**Task objective**
Output only the lines below that start at the line containing "levels, more extreme" and end at the line containing "at the Mauna Loa", with both ends kept.

BEGIN

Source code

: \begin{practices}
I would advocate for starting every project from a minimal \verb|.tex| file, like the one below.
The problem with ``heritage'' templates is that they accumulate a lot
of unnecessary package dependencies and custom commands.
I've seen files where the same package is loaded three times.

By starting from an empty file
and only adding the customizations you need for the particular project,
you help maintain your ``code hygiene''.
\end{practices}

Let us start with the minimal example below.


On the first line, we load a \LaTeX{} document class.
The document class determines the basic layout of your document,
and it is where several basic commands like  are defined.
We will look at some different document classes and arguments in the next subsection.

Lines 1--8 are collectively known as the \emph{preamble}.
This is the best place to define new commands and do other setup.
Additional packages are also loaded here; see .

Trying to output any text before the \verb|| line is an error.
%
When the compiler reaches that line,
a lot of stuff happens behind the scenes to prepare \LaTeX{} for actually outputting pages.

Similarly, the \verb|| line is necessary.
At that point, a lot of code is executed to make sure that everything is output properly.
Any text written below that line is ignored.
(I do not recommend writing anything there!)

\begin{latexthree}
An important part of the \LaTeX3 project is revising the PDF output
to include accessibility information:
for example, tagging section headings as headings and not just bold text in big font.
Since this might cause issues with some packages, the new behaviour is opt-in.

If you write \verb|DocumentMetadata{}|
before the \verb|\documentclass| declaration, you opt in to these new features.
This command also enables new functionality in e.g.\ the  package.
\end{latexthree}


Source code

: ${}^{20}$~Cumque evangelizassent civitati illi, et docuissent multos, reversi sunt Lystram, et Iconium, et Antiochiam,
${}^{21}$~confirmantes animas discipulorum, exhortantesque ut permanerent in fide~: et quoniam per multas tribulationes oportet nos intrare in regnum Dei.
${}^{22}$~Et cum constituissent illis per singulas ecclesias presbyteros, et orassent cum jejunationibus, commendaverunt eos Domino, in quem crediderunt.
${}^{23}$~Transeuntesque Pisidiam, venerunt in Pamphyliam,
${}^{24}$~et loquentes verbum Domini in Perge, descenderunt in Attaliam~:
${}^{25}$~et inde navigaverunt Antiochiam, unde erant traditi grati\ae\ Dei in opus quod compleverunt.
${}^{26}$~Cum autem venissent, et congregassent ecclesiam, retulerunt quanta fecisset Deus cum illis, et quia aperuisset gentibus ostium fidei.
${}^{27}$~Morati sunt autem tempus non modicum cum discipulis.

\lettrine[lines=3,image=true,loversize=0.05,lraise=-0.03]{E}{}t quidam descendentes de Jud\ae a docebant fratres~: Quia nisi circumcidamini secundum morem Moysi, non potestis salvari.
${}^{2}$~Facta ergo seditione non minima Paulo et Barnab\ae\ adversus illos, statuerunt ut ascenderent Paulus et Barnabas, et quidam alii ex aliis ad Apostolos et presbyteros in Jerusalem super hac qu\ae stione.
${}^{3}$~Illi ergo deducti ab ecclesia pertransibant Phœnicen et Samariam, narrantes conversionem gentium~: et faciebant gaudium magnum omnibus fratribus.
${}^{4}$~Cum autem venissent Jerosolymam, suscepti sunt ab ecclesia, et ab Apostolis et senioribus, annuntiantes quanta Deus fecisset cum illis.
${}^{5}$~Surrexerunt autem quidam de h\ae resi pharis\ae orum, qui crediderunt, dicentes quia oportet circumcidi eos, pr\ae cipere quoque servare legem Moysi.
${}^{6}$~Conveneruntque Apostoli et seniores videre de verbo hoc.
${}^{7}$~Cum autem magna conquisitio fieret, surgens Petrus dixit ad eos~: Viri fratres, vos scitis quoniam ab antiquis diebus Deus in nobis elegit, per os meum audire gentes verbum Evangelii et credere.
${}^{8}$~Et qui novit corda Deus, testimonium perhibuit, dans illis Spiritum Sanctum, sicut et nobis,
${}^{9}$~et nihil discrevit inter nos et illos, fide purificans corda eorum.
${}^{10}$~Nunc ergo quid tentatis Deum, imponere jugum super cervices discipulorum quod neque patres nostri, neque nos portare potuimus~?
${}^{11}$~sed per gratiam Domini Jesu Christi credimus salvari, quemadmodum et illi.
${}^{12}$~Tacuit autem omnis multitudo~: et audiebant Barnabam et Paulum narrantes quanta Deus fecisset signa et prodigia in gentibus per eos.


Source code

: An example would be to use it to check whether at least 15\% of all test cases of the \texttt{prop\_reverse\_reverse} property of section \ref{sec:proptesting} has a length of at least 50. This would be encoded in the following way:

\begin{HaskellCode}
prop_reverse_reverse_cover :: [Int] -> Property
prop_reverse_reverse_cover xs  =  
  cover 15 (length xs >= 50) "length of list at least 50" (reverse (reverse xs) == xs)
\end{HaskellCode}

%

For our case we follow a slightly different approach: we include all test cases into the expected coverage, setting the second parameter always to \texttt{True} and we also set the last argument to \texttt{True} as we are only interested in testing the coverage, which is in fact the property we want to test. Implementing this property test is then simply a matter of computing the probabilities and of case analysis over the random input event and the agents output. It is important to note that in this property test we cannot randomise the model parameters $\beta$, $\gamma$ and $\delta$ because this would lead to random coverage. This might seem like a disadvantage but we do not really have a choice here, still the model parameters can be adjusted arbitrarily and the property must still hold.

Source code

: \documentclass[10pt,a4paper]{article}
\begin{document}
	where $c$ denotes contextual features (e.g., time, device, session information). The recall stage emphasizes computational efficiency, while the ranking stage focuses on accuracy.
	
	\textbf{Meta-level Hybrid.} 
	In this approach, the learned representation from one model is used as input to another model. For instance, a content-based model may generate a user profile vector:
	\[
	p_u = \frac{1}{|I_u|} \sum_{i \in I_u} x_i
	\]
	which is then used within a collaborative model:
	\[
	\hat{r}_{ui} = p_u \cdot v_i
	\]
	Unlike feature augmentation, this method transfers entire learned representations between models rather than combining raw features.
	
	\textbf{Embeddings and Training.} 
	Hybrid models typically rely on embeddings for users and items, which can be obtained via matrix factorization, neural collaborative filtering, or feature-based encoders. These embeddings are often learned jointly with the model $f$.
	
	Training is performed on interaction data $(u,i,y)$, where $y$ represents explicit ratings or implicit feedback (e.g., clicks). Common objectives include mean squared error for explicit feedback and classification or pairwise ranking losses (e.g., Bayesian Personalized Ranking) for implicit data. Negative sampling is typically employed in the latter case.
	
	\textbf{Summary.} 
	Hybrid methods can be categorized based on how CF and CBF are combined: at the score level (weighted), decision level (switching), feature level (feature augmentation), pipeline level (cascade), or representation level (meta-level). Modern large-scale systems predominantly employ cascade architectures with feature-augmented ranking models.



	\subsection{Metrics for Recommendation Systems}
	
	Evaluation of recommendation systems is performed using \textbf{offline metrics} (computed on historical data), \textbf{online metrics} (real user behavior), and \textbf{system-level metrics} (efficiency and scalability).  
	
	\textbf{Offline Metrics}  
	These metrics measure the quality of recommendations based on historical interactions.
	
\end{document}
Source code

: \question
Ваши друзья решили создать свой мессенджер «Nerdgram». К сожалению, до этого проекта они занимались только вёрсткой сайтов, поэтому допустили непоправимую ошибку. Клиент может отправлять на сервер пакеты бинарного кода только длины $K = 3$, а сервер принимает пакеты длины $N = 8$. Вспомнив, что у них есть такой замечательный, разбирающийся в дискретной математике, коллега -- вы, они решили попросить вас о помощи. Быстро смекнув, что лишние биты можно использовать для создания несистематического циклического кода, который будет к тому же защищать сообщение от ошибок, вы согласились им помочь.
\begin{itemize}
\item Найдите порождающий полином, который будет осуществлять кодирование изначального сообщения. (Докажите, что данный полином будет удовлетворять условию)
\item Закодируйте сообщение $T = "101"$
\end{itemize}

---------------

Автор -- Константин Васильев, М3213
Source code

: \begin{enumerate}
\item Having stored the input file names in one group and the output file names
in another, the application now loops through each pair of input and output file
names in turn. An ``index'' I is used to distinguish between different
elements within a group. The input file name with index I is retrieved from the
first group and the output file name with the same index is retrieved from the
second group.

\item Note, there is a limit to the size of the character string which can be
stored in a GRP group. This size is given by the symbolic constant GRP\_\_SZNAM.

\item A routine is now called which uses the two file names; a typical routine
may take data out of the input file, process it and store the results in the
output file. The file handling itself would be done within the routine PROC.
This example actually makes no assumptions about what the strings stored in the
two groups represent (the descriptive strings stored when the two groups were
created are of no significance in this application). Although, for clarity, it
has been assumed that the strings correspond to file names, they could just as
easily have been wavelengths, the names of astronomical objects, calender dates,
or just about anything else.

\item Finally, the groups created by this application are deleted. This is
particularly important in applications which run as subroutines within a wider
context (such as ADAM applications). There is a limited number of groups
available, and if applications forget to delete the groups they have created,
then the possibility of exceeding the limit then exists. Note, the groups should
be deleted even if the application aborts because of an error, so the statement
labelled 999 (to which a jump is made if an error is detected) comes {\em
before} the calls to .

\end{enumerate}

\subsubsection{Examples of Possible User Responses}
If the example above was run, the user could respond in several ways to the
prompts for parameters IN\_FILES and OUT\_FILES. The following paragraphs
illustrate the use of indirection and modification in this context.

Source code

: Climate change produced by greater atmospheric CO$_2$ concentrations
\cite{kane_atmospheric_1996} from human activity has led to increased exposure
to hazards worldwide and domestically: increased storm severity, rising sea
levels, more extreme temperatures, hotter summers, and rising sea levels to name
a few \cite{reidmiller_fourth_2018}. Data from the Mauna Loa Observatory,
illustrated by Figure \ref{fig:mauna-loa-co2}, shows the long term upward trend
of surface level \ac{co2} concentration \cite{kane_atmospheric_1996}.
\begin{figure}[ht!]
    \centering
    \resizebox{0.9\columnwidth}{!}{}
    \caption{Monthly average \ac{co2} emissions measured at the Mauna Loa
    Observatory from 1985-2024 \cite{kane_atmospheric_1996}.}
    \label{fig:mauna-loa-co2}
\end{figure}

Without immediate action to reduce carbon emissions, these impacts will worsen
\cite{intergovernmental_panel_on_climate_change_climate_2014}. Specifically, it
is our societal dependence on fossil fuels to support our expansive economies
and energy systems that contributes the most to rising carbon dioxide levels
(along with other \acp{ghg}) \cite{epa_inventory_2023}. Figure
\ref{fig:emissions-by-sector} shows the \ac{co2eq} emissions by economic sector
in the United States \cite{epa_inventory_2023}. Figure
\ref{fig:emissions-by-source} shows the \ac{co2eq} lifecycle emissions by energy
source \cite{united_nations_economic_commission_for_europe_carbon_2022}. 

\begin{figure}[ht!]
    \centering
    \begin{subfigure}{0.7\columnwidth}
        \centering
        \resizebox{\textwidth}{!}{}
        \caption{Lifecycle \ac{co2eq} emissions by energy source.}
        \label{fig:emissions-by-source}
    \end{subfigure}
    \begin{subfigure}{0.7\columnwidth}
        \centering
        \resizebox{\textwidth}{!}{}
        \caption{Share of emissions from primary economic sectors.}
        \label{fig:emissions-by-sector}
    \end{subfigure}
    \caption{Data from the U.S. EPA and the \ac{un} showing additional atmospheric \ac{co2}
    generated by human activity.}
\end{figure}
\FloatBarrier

END

**Output**
levels, more extreme temperatures, hotter summers, and rising sea levels to name
a few \cite{reidmiller_fourth_2018}. Data from the Mauna Loa Observatory,
illustrated by Figure \ref{fig:mauna-loa-co2}, shows the long term upward trend
of surface level \ac{co2} concentration \cite{kane_atmospheric_1996}.
\begin{figure}[ht!]
    \centering
    \resizebox{0.9\columnwidth}{!}{}
    \caption{Monthly average \ac{co2} emissions measured at the Mauna Loa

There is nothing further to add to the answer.